Give the entries again exactly, without pictures.

□ □ □ □

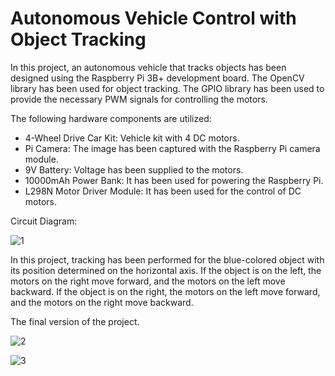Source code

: # Autonomous Vehicle Control with Object Tracking
In this project, an autonomous vehicle that tracks objects has been designed using the Raspberry Pi 3B+ development board.
The OpenCV library has been used for object tracking.
The GPIO library has been used to provide the necessary PWM signals for controlling the motors.

The following hardware components are utilized:
- 4-Wheel Drive Car Kit: Vehicle kit with 4 DC motors.
- Pi Camera: The image has been captured with the Raspberry Pi camera module.
- 9V Battery: Voltage has been supplied to the motors.
- 10000mAh Power Bank: It has been used for powering the Raspberry Pi.
- L298N Motor Driver Module: It has been used for the control of DC motors.

Circuit Diagram:

![1](https://github.com/anilordu/Autonomous-Vehicle-Control-with-Object-Tracking/assets/120724452/f19bcbc5-c664-4013-8494-35bab5703c6c)

In this project, tracking has been performed for the blue-colored object with its position determined on the horizontal axis.
If the object is on the left, the motors on the right move forward, and the motors on the left move backward.
If the object is on the right, the motors on the left move forward, and the motors on the right move backward.

The final version of the project.

![2](https://github.com/anilordu/Autonomous-Vehicle-Control-with-Object-Tracking/assets/120724452/52d09a5c-ca40-43fe-a5e5-127b4eb78933)

![3](https://github.com/anilordu/Autonomous-Vehicle-Control-with-Object-Tracking/assets/120724452/45485966-b28b-4562-94c8-3cc7e3bd3597)

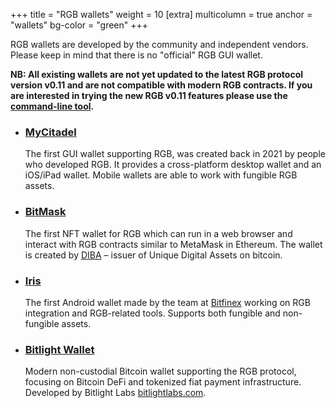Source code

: +++
title = "RGB wallets"
weight = 10
[extra]
multicolumn = true
anchor = "wallets"
bg-color = "green"
+++

RGB wallets are developed by the community and independent vendors. Please keep
in mind that there is no "official" RGB GUI wallet.

**NB: All existing wallets are not yet updated to the latest RGB protocol
version v0.11 and are not compatible with modern RGB contracts. If you are
interested in trying the new RGB v0.11 features please use the [command-line tool].**

* ### [MyCitadel](https://mycitadel.io)

  The first GUI wallet supporting RGB, was created back in 2021 by people who
  developed RGB. It provides a cross-platform desktop wallet and an iOS/iPad
  wallet. Mobile wallets are able to work with fungible RGB assets.

* ### [BitMask](https://bitmask.app)

  The first NFT wallet for RGB which can run in a web browser and interact
  with RGB contracts similar to MetaMask in Ethereum. The wallet is created
  by [DIBA](https://diba.io) – issuer of Unique Digital Assets on bitcoin.

* ### [Iris](https://play.google.com/store/apps/details?id=com.iriswallet.testnet&pli=1)

  The first Android wallet made by the team at [Bitfinex](https://bitfinex.com)
  working on RGB integration and RGB-related tools. Supports both fungible
  and non-fungible assets.

* ### [Bitlight Wallet](https://bitlightlabs.com/wallet)

  Modern non-custodial Bitcoin wallet supporting the RGB protocol, focusing on
  Bitcoin DeFi and tokenized fiat payment infrastructure.
  Developed by Bitlight Labs [bitlightlabs.com](https://bitlightlabs.com/).

[command-line tool]: /install#cmd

□ □ □ □

COMPLETED EXERCISE:
Source code

: # Autonomous Vehicle Control with Object Tracking
In this project, an autonomous vehicle that tracks objects has been designed using the Raspberry Pi 3B+ development board.
The OpenCV library has been used for object tracking.
The GPIO library has been used to provide the necessary PWM signals for controlling the motors.

The following hardware components are utilized:
- 4-Wheel Drive Car Kit: Vehicle kit with 4 DC motors.
- Pi Camera: The image has been captured with the Raspberry Pi camera module.
- 9V Battery: Voltage has been supplied to the motors.
- 10000mAh Power Bank: It has been used for powering the Raspberry Pi.
- L298N Motor Driver Module: It has been used for the control of DC motors.

Circuit Diagram:

![1](https://github.com/anilordu/Autonomous-Vehicle-Control-with-Object-Tracking/assets/120724452/f19bcbc5-c664-4013-8494-35bab5703c6c)

In this project, tracking has been performed for the blue-colored object with its position determined on the horizontal axis.
If the object is on the left, the motors on the right move forward, and the motors on the left move backward.
If the object is on the right, the motors on the left move forward, and the motors on the right move backward.

The final version of the project.

![2](https://github.com/anilordu/Autonomous-Vehicle-Control-with-Object-Tracking/assets/120724452/52d09a5c-ca40-43fe-a5e5-127b4eb78933)

![3](https://github.com/anilordu/Autonomous-Vehicle-Control-with-Object-Tracking/assets/120724452/45485966-b28b-4562-94c8-3cc7e3bd3597)

Source code

: +++
title = "RGB wallets"
weight = 10
[extra]
multicolumn = true
anchor = "wallets"
bg-color = "green"
+++

RGB wallets are developed by the community and independent vendors. Please keep
in mind that there is no "official" RGB GUI wallet.

**NB: All existing wallets are not yet updated to the latest RGB protocol
version v0.11 and are not compatible with modern RGB contracts. If you are
interested in trying the new RGB v0.11 features please use the [command-line tool].**

* ### [MyCitadel](https://mycitadel.io)

  The first GUI wallet supporting RGB, was created back in 2021 by people who
  developed RGB. It provides a cross-platform desktop wallet and an iOS/iPad
  wallet. Mobile wallets are able to work with fungible RGB assets.

* ### [BitMask](https://bitmask.app)

  The first NFT wallet for RGB which can run in a web browser and interact
  with RGB contracts similar to MetaMask in Ethereum. The wallet is created
  by [DIBA](https://diba.io) – issuer of Unique Digital Assets on bitcoin.

* ### [Iris](https://play.google.com/store/apps/details?id=com.iriswallet.testnet&pli=1)

  The first Android wallet made by the team at [Bitfinex](https://bitfinex.com)
  working on RGB integration and RGB-related tools. Supports both fungible
  and non-fungible assets.

* ### [Bitlight Wallet](https://bitlightlabs.com/wallet)

  Modern non-custodial Bitcoin wallet supporting the RGB protocol, focusing on
  Bitcoin DeFi and tokenized fiat payment infrastructure.
  Developed by Bitlight Labs [bitlightlabs.com](https://bitlightlabs.com/).

[command-line tool]: /install#cmd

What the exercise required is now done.